Youth Survey Shows Increase In Use Of E-Cigarettes In Arizona

By Bret Jaspers
Published: Monday, December 3, 2018 - 6:19pm
Updated: Monday, December 3, 2018 - 6:21pm
Bret Jaspers/KJZZ
Yavapai County Attorney Sheila Polk in 2018.
Bret Jaspers/KJZZ
Maria Cristina Fuentes, Director of the Governor's Office of Youth, Faith and Family.
Bret Jaspers/KJZZ
Arizona State Criminology Professor Dustin Pardini.

The rate of e-cigarette use among young people has increased since two years ago. Traditional cigarettes, meanwhile, have seen less use over time.

New numbers on youth drug use come from the Arizona Youth Survey, a biennial survey of 8th, 10th and 12th graders across the state. It was released Monday by the Arizona Criminal Justice Commission.

With those three grades combined, 19.9 percent of respondents said they had used e-cigarettes in the past 30 days, compared with 4.8 percent using traditional cigarettes.

Broken down by grade, 26.1 percent of 12th graders said they had used e-cigarettes in the past 30 days, along with 21.3 percent of 10th graders and 13.5 percent of 8th graders. Those grades all saw much lower e-cigarette use in 2016, the first year students were asked about e-cigarettes.

“It is a startling statistic that cannot be ignored,” said Yavapai County Attorney Sheila Polk. “Especially when you consider that those who begin smoking early in life are more likely to develop a severe nicotine addiction.”

Last month, the federal Food and Drug Administration announced plans to restrict sales of flavored e-cigarettes to stores with a separate room requiring proof of age to enter. Among other actions, the FDA also plans to tighten verification for online sales.

The Arizona Youth Survey, conducted in the spring of 2018, asked more than 48,708 8th, 10th and 12th graders about substance use and other risky behavior. The survey is anonymous and optional. Students from 245 schools across Arizona answered the survey, done in collaboration with Arizona State University’s School of Criminology and Criminal Justice.

In an interview after the presentation, ASU’s Dustin Pardini said this year’s survey had the largest sample anywhere looking at how often middle and high school students used concentrated forms of marijuana.

Looking back over a 30 day period, 17.9 percent of 12th graders said they had used marijuana concentrates like hash oil or wax, along with 13.5 percent of 10th graders and 6.5 percent of 8th graders. Students were not asked about marijuana concentrates in 2016 or 2014.

You can find the full report here.

The information in the report may be used to design or change drug prevention programs currently funded by the state or federal government.
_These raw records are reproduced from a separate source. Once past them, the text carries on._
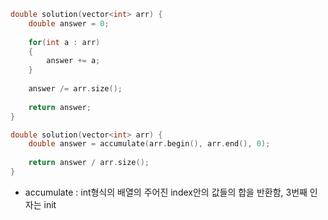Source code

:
 ```C++
double solution(vector<int> arr) {
    double answer = 0;
    
    for(int a : arr)
    {
        answer += a;
    }
    
    answer /= arr.size();
    
    return answer;
}
```

```C++
double solution(vector<int> arr) {
    double answer = accumulate(arr.begin(), arr.end(), 0);
    
    return answer / arr.size();
}
```
- accumulate : int형식의 배열의 주어진 index안의 값들의 합을 반환함, 3번째 인자는 init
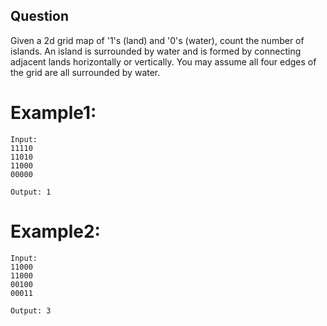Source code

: ## Question
Given a 2d grid map of '1's (land) and '0's (water), count the number of islands. An island is surrounded by water and is formed by connecting adjacent lands horizontally or vertically. You may assume all four edges of the grid are all surrounded by water.

# Example1:
```
Input:
11110
11010
11000
00000

Output: 1
```
# Example2:
```
Input:
11000
11000
00100
00011

Output: 3
```

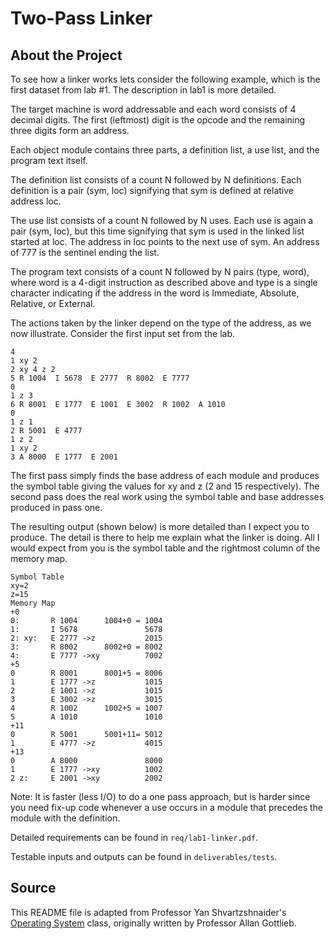 # Two-Pass Linker

## About the Project

To see how a linker works lets consider the following example, which is the first dataset from lab #1. The description in lab1 is more detailed.

The target machine is word addressable and each word consists of 4 decimal digits. The first (leftmost) digit is the opcode and the remaining three digits form an address.

Each object module contains three parts, a definition list, a use list, and the program text itself.

The definition list consists of a count N followed by N definitions. Each definition is a pair (sym, loc) signifying that sym is defined at relative address loc.

The use list consists of a count N followed by N uses. Each use is again a pair (sym, loc), but this time signifying that sym is used in the linked list started at loc. The address in loc points to the next use of sym. An address of 777 is the sentinel ending the list. 

The program text consists of a count N followed by N pairs (type, word), where word is a 4-digit instruction as described above and type is a single character indicating if the address in the word is Immediate, Absolute, Relative, or External.

The actions taken by the linker depend on the type of the address, as we now illustrate. Consider the first input set from the lab.
```
4
1 xy 2
2 xy 4 z 2
5 R 1004  I 5678  E 2777  R 8002  E 7777
0
1 z 3
6 R 8001  E 1777  E 1001  E 3002  R 1002  A 1010
0
1 z 1
2 R 5001  E 4777
1 z 2
1 xy 2
3 A 8000  E 1777  E 2001
```
                     
The first pass simply finds the base address of each module and produces the symbol table giving the values for xy and z (2 and 15 respectively). The second pass does the real work using the symbol table and base addresses produced in pass one.

The resulting output (shown below) is more detailed than I expect you to produce. The detail is there to help me explain what the linker is doing. All I would expect from you is the symbol table and the rightmost column of the memory map.

```
Symbol Table
xy=2
z=15
Memory Map
+0
0:       R 1004      1004+0 = 1004
1:       I 5678               5678
2: xy:   E 2777 ->z           2015
3:       R 8002      8002+0 = 8002
4:       E 7777 ->xy          7002
+5
0        R 8001      8001+5 = 8006
1        E 1777 ->z           1015
2        E 1001 ->z           1015
3        E 3002 ->z           3015
4        R 1002      1002+5 = 1007
5        A 1010               1010
+11
0        R 5001      5001+11= 5012
1        E 4777 ->z           4015
+13
0        A 8000               8000
1        E 1777 ->xy          1002
2 z:     E 2001 ->xy          2002
```
                     
Note: It is faster (less I/O) to do a one pass approach, but is harder since you need fix-up code whenever a use occurs in a module that precedes the module with the definition.

Detailed requirements can be found in `req/lab1-linker.pdf`.

Testable inputs and outputs can be found in `deliverables/tests`.

## Source
This README file is adapted from Professor Yan Shvartzshnaider's [Operating System](https://cs.nyu.edu/courses/spring19/CSCI-UA.0202-002/) class, originally written by Professor Allan Gottlieb. 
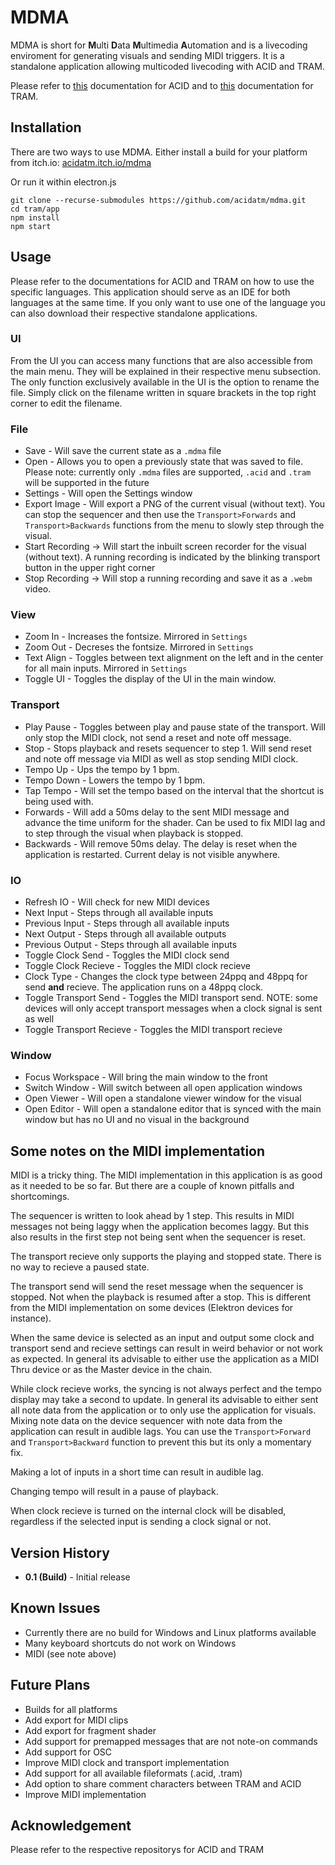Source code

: # MDMA

MDMA is short for **M**ulti **D**ata **M**ultimedia **A**utomation and is a livecoding enviroment for generating visuals and sending MIDI triggers. It is a standalone application allowing multicoded livecoding with ACID and TRAM.

Please refer to [this](https://github.com/adult-video/acid) documentation for ACID and to [this](https://github.com/adult-video/tram) documentation for TRAM.

## Installation

There are two ways to use MDMA. Either install a build for your platform from itch.io: [acidatm.itch.io/mdma](https://acidatm.itch.io/mdma)

Or run it within electron.js

```
git clone --recurse-submodules https://github.com/acidatm/mdma.git
cd tram/app
npm install
npm start
```

## Usage

Please refer to the documentations for ACID and TRAM on how to use the specific languages. This application should serve as an IDE for both languages at the same time. If you only want to use one of the language you can also download their respective standalone applications.

### UI

From the UI you can access many functions that are also accessible from the main menu. They will be explained in their respective menu subsection. The only function exclusively available in the UI is the option to rename the file. Simply click on the filename written in square brackets in the top right corner to edit the filename.

### File

- Save - Will save the current state as a `.mdma` file
- Open - Allows you to open a previously state that was saved to file. Please note: currently only `.mdma` files are supported, `.acid` and `.tram` will be supported in the future
- Settings - Will open the Settings window
- Export Image - Will export a PNG of the current visual (without text). You can stop the sequencer and then use the `Transport>Forwards` and `Transport>Backwards` functions from the menu to slowly step through the visual.
- Start Recording -> Will start the inbuilt screen recorder for the visual (without text). A running recording is indicated by the blinking transport button in the upper right corner
- Stop Recording -> Will stop a running recording and save it as a `.webm` video.

### View

- Zoom In - Increases the fontsize. Mirrored in `Settings`
- Zoom Out - Decreses the fontsize. Mirrored in `Settings`
- Text Align - Toggles between text alignment on the left and in the center for all main inputs. Mirrored in `Settings`
- Toggle UI - Toggles the display of the UI in the main window.

### Transport

- Play Pause - Toggles between play and pause state of the transport. Will only stop the MIDI clock, not send a reset and note off message.
- Stop - Stops playback and resets sequencer to step 1. Will send reset and note off message via MIDI as well as stop sending MIDI clock.
- Tempo Up - Ups the tempo by 1 bpm.
- Tempo Down - Lowers the tempo by 1 bpm.
- Tap Tempo - Will set the tempo based on the interval that the shortcut is being used with.
- Forwards - Will add a 50ms delay to the sent MIDI message and advance the time uniform for the shader. Can be used to fix MIDI lag and to step through the visual when playback is stopped.
- Backwards - Will remove 50ms delay. The delay is reset when the application is restarted. Current delay is not visible anywhere.

### IO

- Refresh IO - Will check for new MIDI devices
- Next Input - Steps through all available inputs
- Previous Input - Steps through all available inputs
- Next Output - Steps through all available outputs
- Previous Output - Steps through all available inputs
- Toggle Clock Send - Toggles the MIDI clock send
- Toggle Clock Recieve - Toggles the MIDI clock recieve
- Clock Type - Changes the clock type between 24ppq and 48ppq for send **and** recieve. The application runs on a 48ppq clock.
- Toggle Transport Send - Toggles the MIDI transport send. NOTE: some devices will only accept transport messages when a clock signal is sent as well
- Toggle Transport Recieve - Toggles the MIDI transport recieve

### Window

- Focus Workspace - Will bring the main window to the front
- Switch Window - Will switch between all open application windows
- Open Viewer - Will open a standalone viewer window for the visual
- Open Editor - Will open a standalone editor that is synced with the main window but has no UI and no visual in the background

## Some notes on the MIDI implementation

MIDI is a tricky thing. The MIDI implementation in this application is as good as it needed to be so far. But there are a couple of known pitfalls and shortcomings.

The sequencer is written to look ahead by 1 step. This results in MIDI messages not being laggy when the application becomes laggy. But this also results in the first step not being sent when the sequencer is reset.

The transport recieve only supports the playing and stopped state. There is no way to recieve a paused state.

The transport send will send the reset message when the sequencer is stopped. Not when the playback is resumed after a stop. This is different from the MIDI implementation on some devices (Elektron devices for instance).

When the same device is selected as an input and output some clock and transport send and recieve settings can result in weird behavior or not work as expected. In general its advisable to either use the application as a MIDI Thru device or as the Master device in the chain.

While clock recieve works, the syncing is not always perfect and the tempo display may take a second to update. In general its advisable to either sent all note data from the application or to only use the application for visuals. Mixing note data on the device sequencer with note data from the application can result in audible lags. You can use the `Transport>Forward` and `Transport>Backward` function to prevent this but its only a momentary fix.

Making a lot of inputs in a short time can result in audible lag.

Changing tempo will result in a pause of playback.

When clock recieve is turned on the internal clock will be disabled, regardless if the selected input is sending a clock signal or not.

## Version History

- **0.1 (Build)** - Initial release

## Known Issues

- Currently there are no build for Windows and Linux platforms available
- Many keyboard shortcuts do not work on Windows
- MIDI (see note above)

## Future Plans

- Builds for all platforms
- Add export for MIDI clips
- Add export for fragment shader
- Add support for premapped messages that are not note-on commands
- Add support for OSC
- Improve MIDI clock and transport implementation
- Add support for all available fileformats (.acid, .tram)
- Add option to share comment characters between TRAM and ACID
- Improve MIDI implementation

## Acknowledgement

Please refer to the respective repositorys for ACID and TRAM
“We use these survey results to develop our own proposals for federal grant applications, for marketing initiatives and for community presentations,” said Maria Cristina Fuentes, the director of the Governor’s Office of Youth, Faith and Family.  

Pardini said the most effective anti-drug intervention happens in the transition between elementary school and middle school.
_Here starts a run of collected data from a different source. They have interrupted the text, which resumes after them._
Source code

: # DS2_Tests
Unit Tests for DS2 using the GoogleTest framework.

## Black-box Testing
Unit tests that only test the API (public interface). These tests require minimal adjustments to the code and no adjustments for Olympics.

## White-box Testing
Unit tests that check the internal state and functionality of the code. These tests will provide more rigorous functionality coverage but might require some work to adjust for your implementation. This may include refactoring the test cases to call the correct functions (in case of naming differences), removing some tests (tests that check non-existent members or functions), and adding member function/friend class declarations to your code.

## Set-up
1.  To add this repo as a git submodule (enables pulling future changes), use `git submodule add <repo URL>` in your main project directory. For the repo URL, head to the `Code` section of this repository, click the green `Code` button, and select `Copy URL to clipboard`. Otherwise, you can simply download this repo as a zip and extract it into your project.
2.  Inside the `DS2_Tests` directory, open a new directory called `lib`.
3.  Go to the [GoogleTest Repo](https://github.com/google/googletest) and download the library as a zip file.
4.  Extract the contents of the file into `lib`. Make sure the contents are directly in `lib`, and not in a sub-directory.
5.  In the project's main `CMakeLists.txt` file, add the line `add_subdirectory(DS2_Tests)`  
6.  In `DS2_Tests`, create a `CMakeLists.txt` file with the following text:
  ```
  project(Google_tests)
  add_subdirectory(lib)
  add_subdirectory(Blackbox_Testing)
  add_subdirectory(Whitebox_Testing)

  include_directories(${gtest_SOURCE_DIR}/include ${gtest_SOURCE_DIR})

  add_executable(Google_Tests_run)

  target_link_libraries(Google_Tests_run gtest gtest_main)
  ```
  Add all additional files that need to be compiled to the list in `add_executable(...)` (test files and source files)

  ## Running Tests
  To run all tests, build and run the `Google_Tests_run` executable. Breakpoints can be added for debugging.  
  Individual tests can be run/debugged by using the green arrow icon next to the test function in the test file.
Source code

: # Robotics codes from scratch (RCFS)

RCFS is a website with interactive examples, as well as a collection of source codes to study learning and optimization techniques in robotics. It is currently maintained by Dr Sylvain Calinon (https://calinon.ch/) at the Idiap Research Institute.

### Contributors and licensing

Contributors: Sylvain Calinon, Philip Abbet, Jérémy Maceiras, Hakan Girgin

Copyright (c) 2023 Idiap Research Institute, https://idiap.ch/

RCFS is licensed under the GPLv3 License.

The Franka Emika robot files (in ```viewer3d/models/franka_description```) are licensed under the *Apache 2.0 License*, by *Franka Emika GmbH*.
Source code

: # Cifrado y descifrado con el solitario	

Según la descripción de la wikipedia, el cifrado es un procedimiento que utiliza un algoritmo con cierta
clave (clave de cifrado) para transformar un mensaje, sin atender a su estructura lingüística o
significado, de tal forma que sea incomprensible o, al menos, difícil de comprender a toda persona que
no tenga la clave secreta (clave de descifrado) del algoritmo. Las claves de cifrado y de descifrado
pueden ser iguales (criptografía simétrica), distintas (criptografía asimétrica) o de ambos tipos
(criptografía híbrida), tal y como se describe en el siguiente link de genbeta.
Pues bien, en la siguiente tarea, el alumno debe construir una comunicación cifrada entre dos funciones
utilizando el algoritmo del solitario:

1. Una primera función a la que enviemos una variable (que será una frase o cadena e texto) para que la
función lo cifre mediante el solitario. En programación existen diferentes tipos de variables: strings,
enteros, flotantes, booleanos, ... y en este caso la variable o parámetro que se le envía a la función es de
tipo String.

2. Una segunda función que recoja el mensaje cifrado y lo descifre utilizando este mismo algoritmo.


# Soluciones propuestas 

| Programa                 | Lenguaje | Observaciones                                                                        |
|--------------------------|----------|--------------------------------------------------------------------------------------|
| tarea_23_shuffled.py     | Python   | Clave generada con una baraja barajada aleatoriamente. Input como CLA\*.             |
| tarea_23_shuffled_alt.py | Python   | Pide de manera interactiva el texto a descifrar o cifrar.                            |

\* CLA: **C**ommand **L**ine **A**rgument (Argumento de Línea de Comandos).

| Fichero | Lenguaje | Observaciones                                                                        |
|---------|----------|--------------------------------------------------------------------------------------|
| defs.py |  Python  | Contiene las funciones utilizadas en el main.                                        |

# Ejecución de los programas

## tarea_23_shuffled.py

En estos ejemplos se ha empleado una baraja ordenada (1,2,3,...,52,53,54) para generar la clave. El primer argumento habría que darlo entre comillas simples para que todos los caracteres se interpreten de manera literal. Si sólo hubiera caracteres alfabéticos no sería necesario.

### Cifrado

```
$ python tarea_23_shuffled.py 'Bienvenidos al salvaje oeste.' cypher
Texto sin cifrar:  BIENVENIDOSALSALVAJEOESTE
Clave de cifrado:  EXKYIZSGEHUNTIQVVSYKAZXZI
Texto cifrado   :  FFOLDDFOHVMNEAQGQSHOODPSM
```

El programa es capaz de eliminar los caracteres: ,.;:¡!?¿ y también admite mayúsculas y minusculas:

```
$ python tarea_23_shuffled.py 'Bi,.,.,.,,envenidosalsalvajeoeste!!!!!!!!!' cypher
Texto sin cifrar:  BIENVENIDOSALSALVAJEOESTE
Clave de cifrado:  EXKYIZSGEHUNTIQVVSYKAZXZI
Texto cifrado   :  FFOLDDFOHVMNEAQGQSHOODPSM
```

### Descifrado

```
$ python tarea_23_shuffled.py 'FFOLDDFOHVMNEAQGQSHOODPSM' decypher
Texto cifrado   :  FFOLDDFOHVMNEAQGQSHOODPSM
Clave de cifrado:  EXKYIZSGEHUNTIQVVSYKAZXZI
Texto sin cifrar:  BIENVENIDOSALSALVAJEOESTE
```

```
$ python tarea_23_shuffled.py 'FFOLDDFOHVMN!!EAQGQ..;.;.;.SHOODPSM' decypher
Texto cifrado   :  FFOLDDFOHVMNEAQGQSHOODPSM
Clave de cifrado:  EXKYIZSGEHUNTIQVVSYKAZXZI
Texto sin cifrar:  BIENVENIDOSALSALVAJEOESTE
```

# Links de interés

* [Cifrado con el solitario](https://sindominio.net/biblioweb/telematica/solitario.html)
“You have a lot more peers coming together, you’re going to be switching friendship groups to a certain extent,” he said, noting that he thinks having prevention conversations with 10th graders and their parents is too late.
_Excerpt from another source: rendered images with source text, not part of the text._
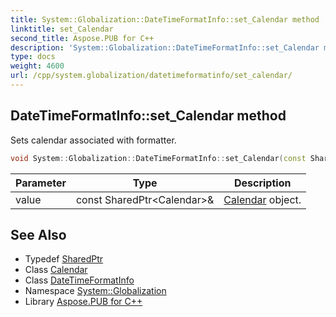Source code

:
 ```yaml
---
title: System::Globalization::DateTimeFormatInfo::set_Calendar method
linktitle: set_Calendar
second_title: Aspose.PUB for C++
description: 'System::Globalization::DateTimeFormatInfo::set_Calendar method. Sets calendar associated with formatter in C++.'
type: docs
weight: 4600
url: /cpp/system.globalization/datetimeformatinfo/set_calendar/
---
```

## DateTimeFormatInfo::set_Calendar method


Sets calendar associated with formatter.

```cpp
void System::Globalization::DateTimeFormatInfo::set_Calendar(const SharedPtr<Calendar> &value)
```


| Parameter | Type | Description |
| --- | --- | --- |
| value | const SharedPtr\<Calendar\>\& | [Calendar](../../calendar/) object. |

## See Also

* Typedef [SharedPtr](../../../system/sharedptr/)
* Class [Calendar](../../calendar/)
* Class [DateTimeFormatInfo](../)
* Namespace [System::Globalization](../../)
* Library [Aspose.PUB for C++](../../../)
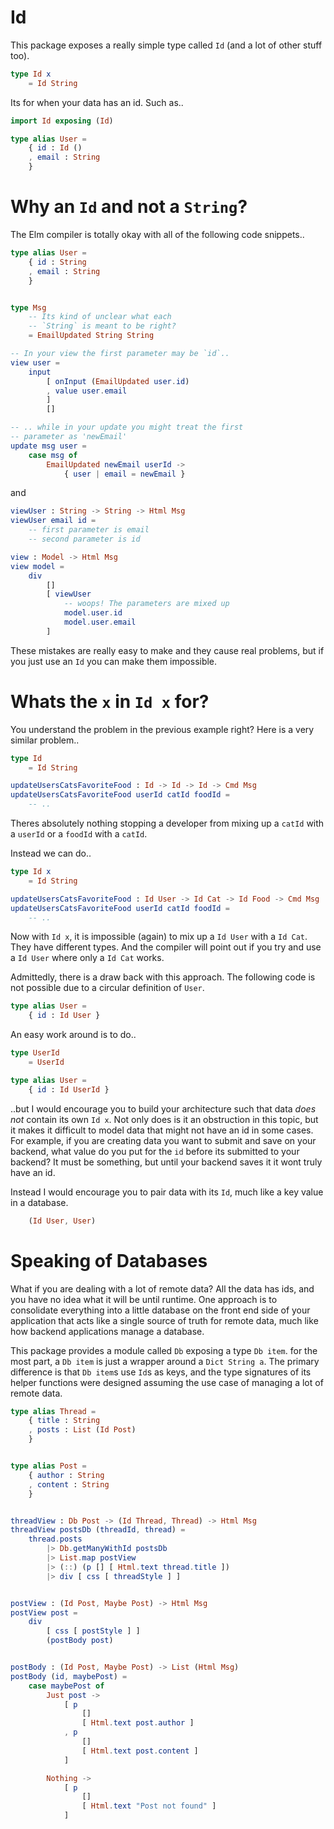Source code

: # Id

This package exposes a really simple type called `Id` (and a lot of other stuff too).

```elm
type Id x
    = Id String
```

Its for when your data has an id. Such as..

```elm
import Id exposing (Id)

type alias User =
    { id : Id ()
    , email : String
    }
```

# Why an `Id` and not a `String`?

The Elm compiler is totally okay with all of the following code snippets..

```elm
type alias User =
    { id : String
    , email : String
    }


type Msg
    -- Its kind of unclear what each
    -- `String` is meant to be right?
    = EmailUpdated String String

-- In your view the first parameter may be `id`..
view user =
    input
        [ onInput (EmailUpdated user.id)
        , value user.email
        ]
        []

-- .. while in your update you might treat the first
-- parameter as 'newEmail'
update msg user =
    case msg of
        EmailUpdated newEmail userId ->
            { user | email = newEmail }
```

and

```elm
viewUser : String -> String -> Html Msg
viewUser email id =
    -- first parameter is email
    -- second parameter is id

view : Model -> Html Msg
view model =
    div
        []
        [ viewUser
            -- woops! The parameters are mixed up
            model.user.id
            model.user.email
        ]
```

These mistakes are really easy to make and they cause real problems, but if you just use an `Id` you can make them impossible.

# Whats the `x` in `Id x` for?

You understand the problem in the previous example right? Here is a very similar problem..

```elm
type Id
    = Id String

updateUsersCatsFavoriteFood : Id -> Id -> Id -> Cmd Msg
updateUsersCatsFavoriteFood userId catId foodId =
    -- ..
```

Theres absolutely nothing stopping a developer from mixing up a `catId` with a `userId` or a `foodId` with a `catId`.

Instead we can do..

```elm
type Id x
    = Id String

updateUsersCatsFavoriteFood : Id User -> Id Cat -> Id Food -> Cmd Msg
updateUsersCatsFavoriteFood userId catId foodId =
    -- ..
```

Now with `Id x`, it is impossible (again) to mix up a `Id User` with a `Id Cat`. They have different types. And the compiler will point out if you try and use a `Id User` where only a `Id Cat` works.

Admittedly, there is a draw back with this approach. The following code is not possible due
to a circular definition of `User`.

```elm
type alias User =
    { id : Id User }
```

An easy work around is to do..

```elm
type UserId
    = UserId

type alias User =
    { id : Id UserId }
```

..but I would encourage you to build your architecture such that data _does not_ contain its own `Id x`. Not only does is it an obstruction in this topic, but it makes it difficult to model data that might not have an id in some cases. For example, if you are creating data you want to submit and save on your backend, what value do you put for the `id` before its submitted to your backend? It must be something, but until your backend saves it it wont truly have an id.

Instead I would encourage you to pair data with its `Id`, much like a key value in a database.

```elm
    (Id User, User)
```

# Speaking of Databases

What if you are dealing with a lot of remote data? All the data has ids, and you have no idea what it will be until runtime. One approach is to consolidate everything into a little database on the front end side of your application that acts like a single source of truth for remote data, much like how backend applications manage a database.

This package provides a module called `Db` exposing a type `Db item`. for the most part, a `Db item` is just a wrapper around a `Dict String a`. The primary difference is that `Db item`s use `Id`s as keys, and the type signatures of its helper functions were designed assuming the use case of managing a lot of remote data.

```elm
type alias Thread =
    { title : String
    , posts : List (Id Post)
    }


type alias Post =
    { author : String
    , content : String
    }


threadView : Db Post -> (Id Thread, Thread) -> Html Msg
threadView postsDb (threadId, thread) =
    thread.posts
        |> Db.getManyWithId postsDb
        |> List.map postView
        |> (::) (p [] [ Html.text thread.title ])
        |> div [ css [ threadStyle ] ]


postView : (Id Post, Maybe Post) -> Html Msg
postView post =
    div
        [ css [ postStyle ] ]
        (postBody post)


postBody : (Id Post, Maybe Post) -> List (Html Msg)
postBody (id, maybePost) =
    case maybePost of
        Just post ->
            [ p
                []
                [ Html.text post.author ]
            , p
                []
                [ Html.text post.content ]
            ]

        Nothing ->
            [ p
                []
                [ Html.text "Post not found" ]
            ]
```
“I see it over and over again,” he said about prevention programs of unknown quality due to the lack of a 'control group' of students who don’t get the program. That would allow researchers to compare results. Pardini advocated for proven, empirically-tested programs, like the Coping Power program out of the University of Alabama.

“There’s a desire to do programs that people think are effective, and they might be, but we have these programs that we know are effective that should be used as the first line of defense.”